Согласился комдив взять с собой в предстоящий полет сотрудника местной газеты «Сталинский Комсомольск». Иван Васильевич Панин, старейший фоторепортер города Юности, полвека спустя делился со мной пережитым:
– Утром, перед вылетом, обрядили меня в меховой костюм. Аппараты сверху, немецкая «лейка» и нашенский ФЭД. Сорокин спрашивает: «А кино у тебя есть?». Отвечаю: «Есть, есть!». Соврать пришлось, побоялся, что не возьмёт. Пленку хорошую, высокочувствительную зарядил – из «Известий» прислали, где я нештатным корреспондентом числился. Снимал через десантный люк, куда парашютисты прыгают и грузы сбрасывают. Затем пролез в «моссельпром» – застеклённый наподобие витрины нос ТБ-З, где кабина штурмана. Успел отщелкать кадров двадцать, среди них – вошедший в историю: самолет, распластавший на мари свои огромные 30-метровые крылья...
По-прежнему на земле, у машины, топтались двое.

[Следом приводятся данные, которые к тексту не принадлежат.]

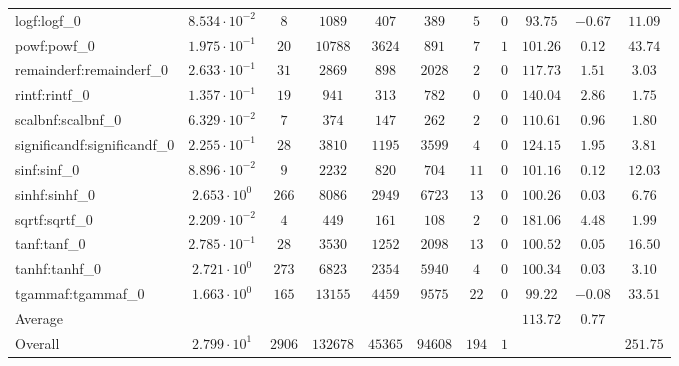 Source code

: \begin{tabular}{|l|c|c|c|c|c|c|c|c|c|c|}
logf:logf\_0                 & $ 8.534 \cdot 10^{-2} $ & $ 8      $ & $ 1089   $ & $ 407   $ & $ 389   $ & $ 5   $ & $ 0 $ & $ 93.75       $ & $ -0.67   $ & $ 11.09   $ \\
powf:powf\_0                 & $ 1.975 \cdot 10^{-1} $ & $ 20     $ & $ 10788  $ & $ 3624  $ & $ 891   $ & $ 7   $ & $ 1 $ & $ 101.26      $ & $ 0.12    $ & $ 43.74   $ \\
remainderf:remainderf\_0     & $ 2.633 \cdot 10^{-1} $ & $ 31     $ & $ 2869   $ & $ 898   $ & $ 2028  $ & $ 2   $ & $ 0 $ & $ 117.73      $ & $ 1.51    $ & $ 3.03    $ \\
rintf:rintf\_0               & $ 1.357 \cdot 10^{-1} $ & $ 19     $ & $ 941    $ & $ 313   $ & $ 782   $ & $ 0   $ & $ 0 $ & $ 140.04      $ & $ 2.86    $ & $ 1.75    $ \\
scalbnf:scalbnf\_0           & $ 6.329 \cdot 10^{-2} $ & $ 7      $ & $ 374    $ & $ 147   $ & $ 262   $ & $ 2   $ & $ 0 $ & $ 110.61      $ & $ 0.96    $ & $ 1.80    $ \\
significandf:significandf\_0 & $ 2.255 \cdot 10^{-1} $ & $ 28     $ & $ 3810   $ & $ 1195  $ & $ 3599  $ & $ 4   $ & $ 0 $ & $ 124.15      $ & $ 1.95    $ & $ 3.81    $ \\
sinf:sinf\_0                 & $ 8.896 \cdot 10^{-2} $ & $ 9      $ & $ 2232   $ & $ 820   $ & $ 704   $ & $ 11  $ & $ 0 $ & $ 101.16      $ & $ 0.12    $ & $ 12.03   $ \\
sinhf:sinhf\_0               & $ 2.653 \cdot 10^{0}  $ & $ 266    $ & $ 8086   $ & $ 2949  $ & $ 6723  $ & $ 13  $ & $ 0 $ & $ 100.26      $ & $ 0.03    $ & $ 6.76    $ \\
sqrtf:sqrtf\_0               & $ 2.209 \cdot 10^{-2} $ & $ 4      $ & $ 449    $ & $ 161   $ & $ 108   $ & $ 2   $ & $ 0 $ & $ 181.06      $ & $ 4.48    $ & $ 1.99    $ \\
tanf:tanf\_0                 & $ 2.785 \cdot 10^{-1} $ & $ 28     $ & $ 3530   $ & $ 1252  $ & $ 2098  $ & $ 13  $ & $ 0 $ & $ 100.52      $ & $ 0.05    $ & $ 16.50   $ \\
tanhf:tanhf\_0               & $ 2.721 \cdot 10^{0}  $ & $ 273    $ & $ 6823   $ & $ 2354  $ & $ 5940  $ & $ 4   $ & $ 0 $ & $ 100.34      $ & $ 0.03    $ & $ 3.10    $ \\
tgammaf:tgammaf\_0           & $ 1.663 \cdot 10^{0}  $ & $ 165    $ & $ 13155  $ & $ 4459  $ & $ 9575  $ & $ 22  $ & $ 0 $ & $ 99.22       $ & $ -0.08   $ & $ 33.51   $ \\
\hline
Average                      & $                     $ & $        $ & $        $ & $       $ & $       $ & $     $ & $   $ & $ 113.72      $ & $ 0.77    $ & $         $ \\
\hline
Overall                      & $ 2.799 \cdot 10^{1}  $ & $ 2906   $ & $ 132678 $ & $ 45365 $ & $ 94608 $ & $ 194 $ & $ 1 $ & $             $ & $         $ & $ 251.75  $ \\
\hline
\end{tabular}
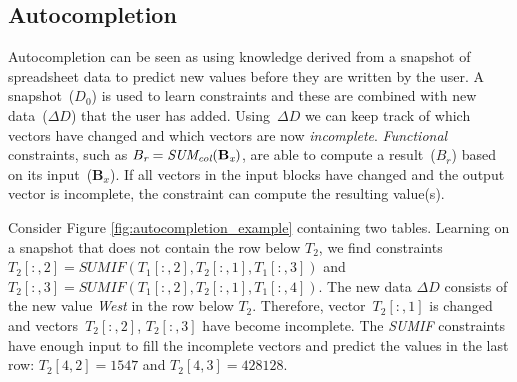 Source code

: \documentclass{IEEEtran}
\newcommand{\range}[3]{\ensuremath{#1[#2,#3]}}
\newcommand{\rangeall}{:}
\newcommand{\eccalc}[2]{\ensuremath{#1 = #2}}
\newcommand{\ecsumc}[2]{\eccalc{#1}{\textit{SUM\textsubscript{col}}(#2)}}
\newcommand{\ecsumif}[4]{\eccalc{#1}{\textit{SUMIF}(#2, #3, #4)}}
\newcommand{\sbs}{B}
\newcommand{\sbl}[1]{\ensuremath{\sbs_{\textit{#1}}}}
\theoremstyle{definition}
\begin{document}
\subsection{Autocompletion}
Autocompletion can be seen as using knowledge derived from a snapshot of spreadsheet data to predict new values before they are written by the user.
A snapshot~($D_0$) is used to learn constraints and these are combined with new data~($\Delta D$) that the user has added.
Using~$\Delta D$ we can keep track of which vectors have changed and which vectors are now \textit{incomplete}.
\textit{Functional} constraints, such as $\ecsumc{\sbl{r}}{\mathbf{\sbl{x}}}$, are able to compute a result~($\sbl{r}$) based on its input~($\mathbf{\sbl{x}}$).
If all vectors in the input blocks have changed and the output vector is incomplete, the constraint can compute the resulting value(s).

Consider Figure \ref{fig:autocompletion_example} containing two tables.
Learning on a snapshot that does not contain the row below $T_2$, we find constraints $\ecsumif{\range{T_2}{\rangeall}{2}}{\range{T_1}{\rangeall}{2}}{\range{T_2}{\rangeall}{1}}{\range{T_1}{\rangeall}{3}}$ and $\ecsumif{\range{T_2}{\rangeall}{3}}{\range{T_1}{\rangeall}{2}}{\range{T_2}{\rangeall}{1}}{\range{T_1}{\rangeall}{4}}$.
The new data $\Delta D$ consists of the new value \textit{West} in the row below $T_2$.
Therefore, vector~$\range{T_2}{:}{1}$ is changed and vectors~$\range{T_2}{:}{2}$, $\range{T_2}{:}{3}$ have become incomplete.
The \textit{SUMIF} constraints have enough input to fill the incomplete vectors and predict the values in the last row: $\range{T_2}{4}{2} = 1547$ and $\range{T_2}{4}{3} = 428128$.

\end{document}
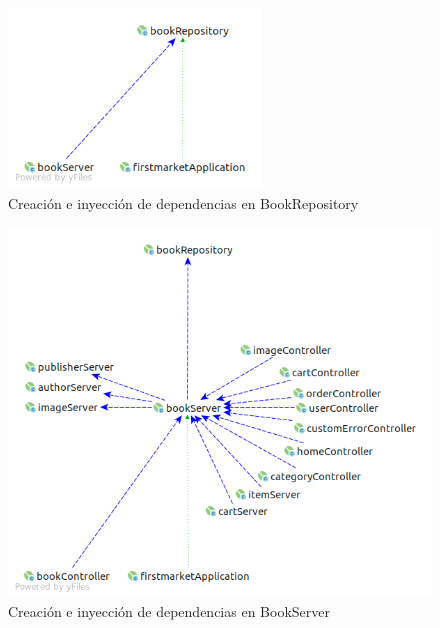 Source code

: \documentclass[a4paper]{article}
\begin{document}
	\begin{figure}[htb!]
		\centering
		\includegraphics[width=0.6\textwidth]{di_bookRepository}
		\caption{Creación e inyección de dependencias en BookRepository}
		\label{fig:di_bookRepository}
	\end{figure}

	\begin{figure}[htb!]
		\centering
		\includegraphics[width=\textwidth]{di_bookServer}
		\caption{Creación e inyección de dependencias en BookServer}
		\label{fig:di_bookServer}
	\end{figure}
\end{document}
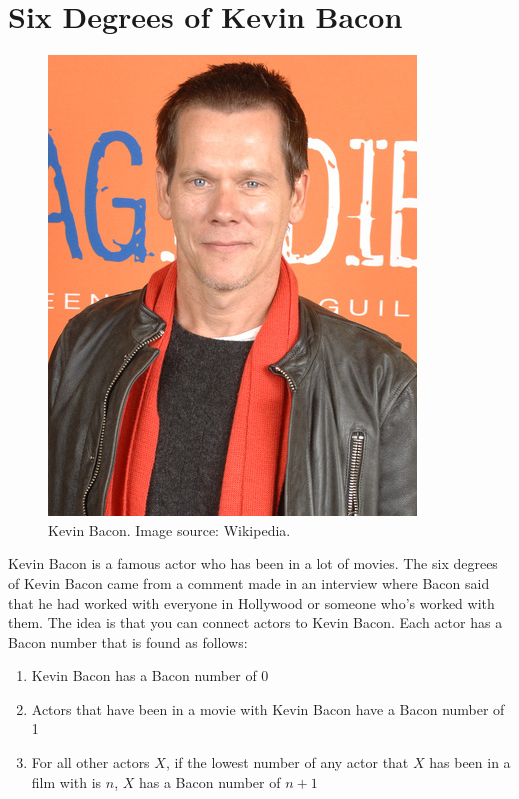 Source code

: \section*{Six Degrees of Kevin Bacon}
\begin{figure}[h]
\includegraphics[scale = .4]{Kevin_Bacon.jpg}
\caption{Kevin Bacon.  Image source: Wikipedia.}
\end{figure}

Kevin Bacon is a famous actor who has been in a lot of movies. The six degrees of Kevin Bacon came from a comment made in an interview where Bacon said that he had worked with everyone in Hollywood or someone who's worked with them.  The idea is that you can connect actors to Kevin Bacon. Each actor has a Bacon number that is found as follows:
\begin{enumerate}
\item Kevin Bacon has a Bacon number of 0
\item Actors that have been in a movie with Kevin Bacon have a Bacon number of 1
\item For all other actors $X$, if the lowest number of any actor that $X$ has been in a film with is $n$, $X$ has a Bacon number of $n+1$
\end{enumerate}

Им сбросили условный код для переговоров. И на первый же вопрос «Кого из экипажа нет?» впереди самолета было расстелено полотнище парашюта, рядом выложена стрела и цифры. Находившимся в воздухе стало ясно: отсутствует штурман Раскова, и разыскивать её следует в 10-12 километрах от места вынужденной посадки. Выяснилось и другое: сесть рядом с «Родиной» другим самолетам нет возможности – завязнут.
В горячке, торопясь завершить спасение, замыслили поднять девушек с земли прямо на борт. Поставили лебедку у десантного люка, спустили трос с карабином – цеплять за подвесную систему парашюта, которую наденут летчицы. Попробовали для начала с мешком проделать эту операцию, и хоть мала была скорость у тогдашних небесных тихоходов, всё же задели тросом деревья, едва не угробили тяжёлый транспортный ТБ-3.
Оставалось бросать на болото десант.
После обеда из Комсомольска вылетели уже два тяжёлых корабля. Панина комдив Сорокин с собой не взял в тот полет, и раздосадованный фотограф стягивал впервые в жизни надетый парашют. И тут сел на аэродроме «Дуглас». Выскочил оттуда комбриг Бряндинский, личность в стране известная – тем летом тридцать восьмого за беспосадочный перелёт Москва – Владивосток он стал Героем Советского Союза. Узнав, где находится «Родина», поспешил к самолёту, взревевшему моторами: так волею судьбы фотограф Иван Панин оказался последним, кто видел шалого комбрига в живых?
Триумф и трагедия
Приостановим события. Вернем их на сутки назад, когда Ивану Степановичу Коневу, в штаб Дальневосточной армии, поступило распоряжение правительственной комиссии послать на эвакуацию «Родины» парашютистов-десантников. Среди тех, кого спешно – за ночь – на военном аэродроме в Хабаровске отобрали и подготовили для спасательной операции, оказался и военврач Тихонов, имевший к тому времени за плечами 106 прыжков. Дослужившегося до звания генерал-майора медицинской службы в отставке Петра Семёновича я разыскал в Москве. Вот его впечатления.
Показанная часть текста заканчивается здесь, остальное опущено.